Given entries →
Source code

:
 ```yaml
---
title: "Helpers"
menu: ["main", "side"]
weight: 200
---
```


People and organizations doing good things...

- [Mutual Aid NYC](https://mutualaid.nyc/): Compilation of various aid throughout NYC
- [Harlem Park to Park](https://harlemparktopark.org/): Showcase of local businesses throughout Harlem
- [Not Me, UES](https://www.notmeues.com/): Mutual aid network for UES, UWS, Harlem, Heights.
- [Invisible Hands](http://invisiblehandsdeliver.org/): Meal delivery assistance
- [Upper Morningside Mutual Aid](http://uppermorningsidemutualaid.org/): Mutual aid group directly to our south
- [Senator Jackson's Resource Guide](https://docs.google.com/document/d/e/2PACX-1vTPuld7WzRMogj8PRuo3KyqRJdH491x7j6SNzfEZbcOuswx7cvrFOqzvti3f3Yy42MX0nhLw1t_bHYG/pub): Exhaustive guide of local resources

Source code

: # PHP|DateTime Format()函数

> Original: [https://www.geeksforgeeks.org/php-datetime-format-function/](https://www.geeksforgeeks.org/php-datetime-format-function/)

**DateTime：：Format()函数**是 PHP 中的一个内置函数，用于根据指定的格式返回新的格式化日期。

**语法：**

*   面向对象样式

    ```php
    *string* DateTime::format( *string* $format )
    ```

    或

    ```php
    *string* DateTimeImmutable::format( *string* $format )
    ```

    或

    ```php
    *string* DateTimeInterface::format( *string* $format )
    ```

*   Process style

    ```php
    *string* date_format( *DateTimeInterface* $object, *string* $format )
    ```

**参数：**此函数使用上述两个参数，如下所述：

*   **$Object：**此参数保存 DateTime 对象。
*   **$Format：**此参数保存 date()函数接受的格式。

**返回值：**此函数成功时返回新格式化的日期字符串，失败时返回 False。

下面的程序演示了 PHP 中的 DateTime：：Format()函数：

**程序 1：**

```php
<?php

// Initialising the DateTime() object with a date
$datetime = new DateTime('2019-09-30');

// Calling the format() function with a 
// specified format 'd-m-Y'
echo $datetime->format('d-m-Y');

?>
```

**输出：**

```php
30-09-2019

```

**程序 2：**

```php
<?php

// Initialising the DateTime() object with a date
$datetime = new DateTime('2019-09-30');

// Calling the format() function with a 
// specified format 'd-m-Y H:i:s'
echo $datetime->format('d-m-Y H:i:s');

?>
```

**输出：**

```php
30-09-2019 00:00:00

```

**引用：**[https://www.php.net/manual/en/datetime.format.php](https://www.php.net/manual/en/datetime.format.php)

Task objective → Transcribe the full listing, word for word.

Finished task →
Source code

:
 ```yaml
---
title: "Helpers"
menu: ["main", "side"]
weight: 200
---
```


People and organizations doing good things...

- [Mutual Aid NYC](https://mutualaid.nyc/): Compilation of various aid throughout NYC
- [Harlem Park to Park](https://harlemparktopark.org/): Showcase of local businesses throughout Harlem
- [Not Me, UES](https://www.notmeues.com/): Mutual aid network for UES, UWS, Harlem, Heights.
- [Invisible Hands](http://invisiblehandsdeliver.org/): Meal delivery assistance
- [Upper Morningside Mutual Aid](http://uppermorningsidemutualaid.org/): Mutual aid group directly to our south
- [Senator Jackson's Resource Guide](https://docs.google.com/document/d/e/2PACX-1vTPuld7WzRMogj8PRuo3KyqRJdH491x7j6SNzfEZbcOuswx7cvrFOqzvti3f3Yy42MX0nhLw1t_bHYG/pub): Exhaustive guide of local resources

Source code

: # PHP|DateTime Format()函数

> Original: [https://www.geeksforgeeks.org/php-datetime-format-function/](https://www.geeksforgeeks.org/php-datetime-format-function/)

**DateTime：：Format()函数**是 PHP 中的一个内置函数，用于根据指定的格式返回新的格式化日期。

**语法：**

*   面向对象样式

    ```php
    *string* DateTime::format( *string* $format )
    ```

    或

    ```php
    *string* DateTimeImmutable::format( *string* $format )
    ```

    或

    ```php
    *string* DateTimeInterface::format( *string* $format )
    ```

*   Process style

    ```php
    *string* date_format( *DateTimeInterface* $object, *string* $format )
    ```

**参数：**此函数使用上述两个参数，如下所述：

*   **$Object：**此参数保存 DateTime 对象。
*   **$Format：**此参数保存 date()函数接受的格式。

**返回值：**此函数成功时返回新格式化的日期字符串，失败时返回 False。

下面的程序演示了 PHP 中的 DateTime：：Format()函数：

**程序 1：**

```php
<?php

// Initialising the DateTime() object with a date
$datetime = new DateTime('2019-09-30');

// Calling the format() function with a 
// specified format 'd-m-Y'
echo $datetime->format('d-m-Y');

?>
```

**输出：**

```php
30-09-2019

```

**程序 2：**

```php
<?php

// Initialising the DateTime() object with a date
$datetime = new DateTime('2019-09-30');

// Calling the format() function with a 
// specified format 'd-m-Y H:i:s'
echo $datetime->format('d-m-Y H:i:s');

?>
```

**输出：**

```php
30-09-2019 00:00:00

```

**引用：**[https://www.php.net/manual/en/datetime.format.php](https://www.php.net/manual/en/datetime.format.php)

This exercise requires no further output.